**** Data supplied

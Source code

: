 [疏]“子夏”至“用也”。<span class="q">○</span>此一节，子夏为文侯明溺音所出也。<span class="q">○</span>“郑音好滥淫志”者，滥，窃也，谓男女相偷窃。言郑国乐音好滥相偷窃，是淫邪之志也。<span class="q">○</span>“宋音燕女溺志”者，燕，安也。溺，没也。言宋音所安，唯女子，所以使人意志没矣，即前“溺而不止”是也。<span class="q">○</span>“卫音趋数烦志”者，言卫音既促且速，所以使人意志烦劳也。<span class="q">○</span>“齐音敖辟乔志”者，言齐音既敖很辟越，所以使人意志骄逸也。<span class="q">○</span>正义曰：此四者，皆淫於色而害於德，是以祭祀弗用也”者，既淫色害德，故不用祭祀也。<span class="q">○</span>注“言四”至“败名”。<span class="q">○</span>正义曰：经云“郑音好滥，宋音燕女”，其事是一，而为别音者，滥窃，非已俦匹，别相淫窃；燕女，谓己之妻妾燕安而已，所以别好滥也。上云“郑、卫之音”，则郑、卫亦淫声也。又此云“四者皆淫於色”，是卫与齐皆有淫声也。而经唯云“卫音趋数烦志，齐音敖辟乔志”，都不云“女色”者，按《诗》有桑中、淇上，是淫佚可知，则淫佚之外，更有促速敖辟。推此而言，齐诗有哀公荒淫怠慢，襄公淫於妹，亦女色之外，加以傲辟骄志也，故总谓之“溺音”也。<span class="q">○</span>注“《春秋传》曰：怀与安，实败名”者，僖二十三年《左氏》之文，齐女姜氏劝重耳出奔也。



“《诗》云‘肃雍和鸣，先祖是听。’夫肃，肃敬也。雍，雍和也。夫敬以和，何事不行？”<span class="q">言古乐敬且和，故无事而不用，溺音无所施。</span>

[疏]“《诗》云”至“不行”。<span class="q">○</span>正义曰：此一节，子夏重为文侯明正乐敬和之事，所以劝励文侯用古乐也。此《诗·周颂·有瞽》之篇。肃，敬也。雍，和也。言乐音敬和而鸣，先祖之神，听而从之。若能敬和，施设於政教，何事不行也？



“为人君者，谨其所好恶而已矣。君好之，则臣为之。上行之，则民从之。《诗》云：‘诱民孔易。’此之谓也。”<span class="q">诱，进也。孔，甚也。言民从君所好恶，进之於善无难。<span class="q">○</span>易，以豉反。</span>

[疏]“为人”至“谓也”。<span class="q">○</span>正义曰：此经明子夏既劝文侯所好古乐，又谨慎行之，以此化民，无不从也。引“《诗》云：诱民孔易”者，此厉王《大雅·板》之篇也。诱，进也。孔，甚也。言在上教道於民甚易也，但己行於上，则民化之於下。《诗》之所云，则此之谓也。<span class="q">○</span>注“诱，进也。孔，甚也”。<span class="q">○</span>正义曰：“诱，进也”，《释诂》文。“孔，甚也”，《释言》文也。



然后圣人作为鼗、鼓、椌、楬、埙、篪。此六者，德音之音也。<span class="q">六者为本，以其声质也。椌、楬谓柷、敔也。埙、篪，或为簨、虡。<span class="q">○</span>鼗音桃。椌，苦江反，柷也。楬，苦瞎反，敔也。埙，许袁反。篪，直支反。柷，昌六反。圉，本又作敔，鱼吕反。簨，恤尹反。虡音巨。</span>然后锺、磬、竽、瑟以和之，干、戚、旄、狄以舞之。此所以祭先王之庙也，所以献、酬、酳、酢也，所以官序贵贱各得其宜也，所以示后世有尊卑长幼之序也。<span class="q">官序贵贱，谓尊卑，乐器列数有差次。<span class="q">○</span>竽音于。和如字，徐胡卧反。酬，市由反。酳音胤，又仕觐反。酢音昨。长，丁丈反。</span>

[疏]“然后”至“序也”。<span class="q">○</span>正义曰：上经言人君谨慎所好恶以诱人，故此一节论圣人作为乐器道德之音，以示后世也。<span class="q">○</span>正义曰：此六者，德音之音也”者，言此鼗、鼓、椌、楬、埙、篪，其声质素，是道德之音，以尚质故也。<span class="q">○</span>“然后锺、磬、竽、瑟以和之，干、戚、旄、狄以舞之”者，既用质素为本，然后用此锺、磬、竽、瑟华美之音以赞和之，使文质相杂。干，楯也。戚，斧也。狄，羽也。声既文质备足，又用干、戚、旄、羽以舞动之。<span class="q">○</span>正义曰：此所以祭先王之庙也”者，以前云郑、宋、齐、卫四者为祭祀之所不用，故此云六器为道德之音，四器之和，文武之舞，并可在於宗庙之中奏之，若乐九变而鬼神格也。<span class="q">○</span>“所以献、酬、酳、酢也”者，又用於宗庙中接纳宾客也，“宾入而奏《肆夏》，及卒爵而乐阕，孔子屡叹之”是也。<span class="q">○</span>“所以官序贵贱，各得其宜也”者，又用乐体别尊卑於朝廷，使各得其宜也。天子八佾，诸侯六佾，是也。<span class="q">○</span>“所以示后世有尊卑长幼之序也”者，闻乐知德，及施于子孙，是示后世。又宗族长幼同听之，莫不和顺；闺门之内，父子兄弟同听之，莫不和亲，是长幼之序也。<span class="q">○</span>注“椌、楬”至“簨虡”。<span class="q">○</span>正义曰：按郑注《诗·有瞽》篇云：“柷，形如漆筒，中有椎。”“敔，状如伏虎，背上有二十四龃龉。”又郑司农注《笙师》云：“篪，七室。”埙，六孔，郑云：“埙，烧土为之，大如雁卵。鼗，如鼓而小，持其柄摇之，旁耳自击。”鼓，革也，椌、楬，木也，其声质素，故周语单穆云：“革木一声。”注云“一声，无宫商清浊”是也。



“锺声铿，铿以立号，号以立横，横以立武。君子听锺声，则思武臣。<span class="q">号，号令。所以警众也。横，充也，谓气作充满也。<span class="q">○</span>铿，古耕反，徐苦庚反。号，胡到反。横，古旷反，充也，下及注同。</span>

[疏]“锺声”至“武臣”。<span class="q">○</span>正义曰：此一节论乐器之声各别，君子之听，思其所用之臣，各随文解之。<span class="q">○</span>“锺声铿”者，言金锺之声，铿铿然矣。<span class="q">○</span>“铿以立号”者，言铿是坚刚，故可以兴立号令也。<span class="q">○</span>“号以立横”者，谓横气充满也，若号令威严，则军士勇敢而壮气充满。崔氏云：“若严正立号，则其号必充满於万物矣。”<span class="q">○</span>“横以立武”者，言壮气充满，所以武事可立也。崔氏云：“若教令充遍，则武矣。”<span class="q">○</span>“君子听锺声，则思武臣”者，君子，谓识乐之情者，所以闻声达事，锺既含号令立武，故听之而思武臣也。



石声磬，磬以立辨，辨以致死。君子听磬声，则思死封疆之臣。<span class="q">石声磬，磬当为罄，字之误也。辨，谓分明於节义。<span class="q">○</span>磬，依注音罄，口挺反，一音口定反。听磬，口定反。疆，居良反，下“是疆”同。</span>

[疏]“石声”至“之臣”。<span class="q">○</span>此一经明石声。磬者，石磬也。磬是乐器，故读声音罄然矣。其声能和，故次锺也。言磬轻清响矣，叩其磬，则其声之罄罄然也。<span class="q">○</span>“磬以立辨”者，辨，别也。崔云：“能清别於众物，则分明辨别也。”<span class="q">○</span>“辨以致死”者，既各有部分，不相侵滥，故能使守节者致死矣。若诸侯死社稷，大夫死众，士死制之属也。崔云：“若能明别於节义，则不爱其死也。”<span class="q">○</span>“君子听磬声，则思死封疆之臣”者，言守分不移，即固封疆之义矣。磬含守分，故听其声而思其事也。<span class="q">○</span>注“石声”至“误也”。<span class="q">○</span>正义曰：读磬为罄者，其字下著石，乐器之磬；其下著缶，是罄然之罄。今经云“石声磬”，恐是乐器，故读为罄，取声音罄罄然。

********

### Exercise directions
Write out the complete material a second time, matching it exactly.

### Solution to this problem
Source code

: [疏]“子夏”至“用也”。<span class="q">○</span>此一节，子夏为文侯明溺音所出也。<span class="q">○</span>“郑音好滥淫志”者，滥，窃也，谓男女相偷窃。言郑国乐音好滥相偷窃，是淫邪之志也。<span class="q">○</span>“宋音燕女溺志”者，燕，安也。溺，没也。言宋音所安，唯女子，所以使人意志没矣，即前“溺而不止”是也。<span class="q">○</span>“卫音趋数烦志”者，言卫音既促且速，所以使人意志烦劳也。<span class="q">○</span>“齐音敖辟乔志”者，言齐音既敖很辟越，所以使人意志骄逸也。<span class="q">○</span>正义曰：此四者，皆淫於色而害於德，是以祭祀弗用也”者，既淫色害德，故不用祭祀也。<span class="q">○</span>注“言四”至“败名”。<span class="q">○</span>正义曰：经云“郑音好滥，宋音燕女”，其事是一，而为别音者，滥窃，非已俦匹，别相淫窃；燕女，谓己之妻妾燕安而已，所以别好滥也。上云“郑、卫之音”，则郑、卫亦淫声也。又此云“四者皆淫於色”，是卫与齐皆有淫声也。而经唯云“卫音趋数烦志，齐音敖辟乔志”，都不云“女色”者，按《诗》有桑中、淇上，是淫佚可知，则淫佚之外，更有促速敖辟。推此而言，齐诗有哀公荒淫怠慢，襄公淫於妹，亦女色之外，加以傲辟骄志也，故总谓之“溺音”也。<span class="q">○</span>注“《春秋传》曰：怀与安，实败名”者，僖二十三年《左氏》之文，齐女姜氏劝重耳出奔也。



“《诗》云‘肃雍和鸣，先祖是听。’夫肃，肃敬也。雍，雍和也。夫敬以和，何事不行？”<span class="q">言古乐敬且和，故无事而不用，溺音无所施。</span>

[疏]“《诗》云”至“不行”。<span class="q">○</span>正义曰：此一节，子夏重为文侯明正乐敬和之事，所以劝励文侯用古乐也。此《诗·周颂·有瞽》之篇。肃，敬也。雍，和也。言乐音敬和而鸣，先祖之神，听而从之。若能敬和，施设於政教，何事不行也？



“为人君者，谨其所好恶而已矣。君好之，则臣为之。上行之，则民从之。《诗》云：‘诱民孔易。’此之谓也。”<span class="q">诱，进也。孔，甚也。言民从君所好恶，进之於善无难。<span class="q">○</span>易，以豉反。</span>

[疏]“为人”至“谓也”。<span class="q">○</span>正义曰：此经明子夏既劝文侯所好古乐，又谨慎行之，以此化民，无不从也。引“《诗》云：诱民孔易”者，此厉王《大雅·板》之篇也。诱，进也。孔，甚也。言在上教道於民甚易也，但己行於上，则民化之於下。《诗》之所云，则此之谓也。<span class="q">○</span>注“诱，进也。孔，甚也”。<span class="q">○</span>正义曰：“诱，进也”，《释诂》文。“孔，甚也”，《释言》文也。



然后圣人作为鼗、鼓、椌、楬、埙、篪。此六者，德音之音也。<span class="q">六者为本，以其声质也。椌、楬谓柷、敔也。埙、篪，或为簨、虡。<span class="q">○</span>鼗音桃。椌，苦江反，柷也。楬，苦瞎反，敔也。埙，许袁反。篪，直支反。柷，昌六反。圉，本又作敔，鱼吕反。簨，恤尹反。虡音巨。</span>然后锺、磬、竽、瑟以和之，干、戚、旄、狄以舞之。此所以祭先王之庙也，所以献、酬、酳、酢也，所以官序贵贱各得其宜也，所以示后世有尊卑长幼之序也。<span class="q">官序贵贱，谓尊卑，乐器列数有差次。<span class="q">○</span>竽音于。和如字，徐胡卧反。酬，市由反。酳音胤，又仕觐反。酢音昨。长，丁丈反。</span>

[疏]“然后”至“序也”。<span class="q">○</span>正义曰：上经言人君谨慎所好恶以诱人，故此一节论圣人作为乐器道德之音，以示后世也。<span class="q">○</span>正义曰：此六者，德音之音也”者，言此鼗、鼓、椌、楬、埙、篪，其声质素，是道德之音，以尚质故也。<span class="q">○</span>“然后锺、磬、竽、瑟以和之，干、戚、旄、狄以舞之”者，既用质素为本，然后用此锺、磬、竽、瑟华美之音以赞和之，使文质相杂。干，楯也。戚，斧也。狄，羽也。声既文质备足，又用干、戚、旄、羽以舞动之。<span class="q">○</span>正义曰：此所以祭先王之庙也”者，以前云郑、宋、齐、卫四者为祭祀之所不用，故此云六器为道德之音，四器之和，文武之舞，并可在於宗庙之中奏之，若乐九变而鬼神格也。<span class="q">○</span>“所以献、酬、酳、酢也”者，又用於宗庙中接纳宾客也，“宾入而奏《肆夏》，及卒爵而乐阕，孔子屡叹之”是也。<span class="q">○</span>“所以官序贵贱，各得其宜也”者，又用乐体别尊卑於朝廷，使各得其宜也。天子八佾，诸侯六佾，是也。<span class="q">○</span>“所以示后世有尊卑长幼之序也”者，闻乐知德，及施于子孙，是示后世。又宗族长幼同听之，莫不和顺；闺门之内，父子兄弟同听之，莫不和亲，是长幼之序也。<span class="q">○</span>注“椌、楬”至“簨虡”。<span class="q">○</span>正义曰：按郑注《诗·有瞽》篇云：“柷，形如漆筒，中有椎。”“敔，状如伏虎，背上有二十四龃龉。”又郑司农注《笙师》云：“篪，七室。”埙，六孔，郑云：“埙，烧土为之，大如雁卵。鼗，如鼓而小，持其柄摇之，旁耳自击。”鼓，革也，椌、楬，木也，其声质素，故周语单穆云：“革木一声。”注云“一声，无宫商清浊”是也。



“锺声铿，铿以立号，号以立横，横以立武。君子听锺声，则思武臣。<span class="q">号，号令。所以警众也。横，充也，谓气作充满也。<span class="q">○</span>铿，古耕反，徐苦庚反。号，胡到反。横，古旷反，充也，下及注同。</span>

[疏]“锺声”至“武臣”。<span class="q">○</span>正义曰：此一节论乐器之声各别，君子之听，思其所用之臣，各随文解之。<span class="q">○</span>“锺声铿”者，言金锺之声，铿铿然矣。<span class="q">○</span>“铿以立号”者，言铿是坚刚，故可以兴立号令也。<span class="q">○</span>“号以立横”者，谓横气充满也，若号令威严，则军士勇敢而壮气充满。崔氏云：“若严正立号，则其号必充满於万物矣。”<span class="q">○</span>“横以立武”者，言壮气充满，所以武事可立也。崔氏云：“若教令充遍，则武矣。”<span class="q">○</span>“君子听锺声，则思武臣”者，君子，谓识乐之情者，所以闻声达事，锺既含号令立武，故听之而思武臣也。



石声磬，磬以立辨，辨以致死。君子听磬声，则思死封疆之臣。<span class="q">石声磬，磬当为罄，字之误也。辨，谓分明於节义。<span class="q">○</span>磬，依注音罄，口挺反，一音口定反。听磬，口定反。疆，居良反，下“是疆”同。</span>

[疏]“石声”至“之臣”。<span class="q">○</span>此一经明石声。磬者，石磬也。磬是乐器，故读声音罄然矣。其声能和，故次锺也。言磬轻清响矣，叩其磬，则其声之罄罄然也。<span class="q">○</span>“磬以立辨”者，辨，别也。崔云：“能清别於众物，则分明辨别也。”<span class="q">○</span>“辨以致死”者，既各有部分，不相侵滥，故能使守节者致死矣。若诸侯死社稷，大夫死众，士死制之属也。崔云：“若能明别於节义，则不爱其死也。”<span class="q">○</span>“君子听磬声，则思死封疆之臣”者，言守分不移，即固封疆之义矣。磬含守分，故听其声而思其事也。<span class="q">○</span>注“石声”至“误也”。<span class="q">○</span>正义曰：读磬为罄者，其字下著石，乐器之磬；其下著缶，是罄然之罄。今经云“石声磬”，恐是乐器，故读为罄，取声音罄罄然。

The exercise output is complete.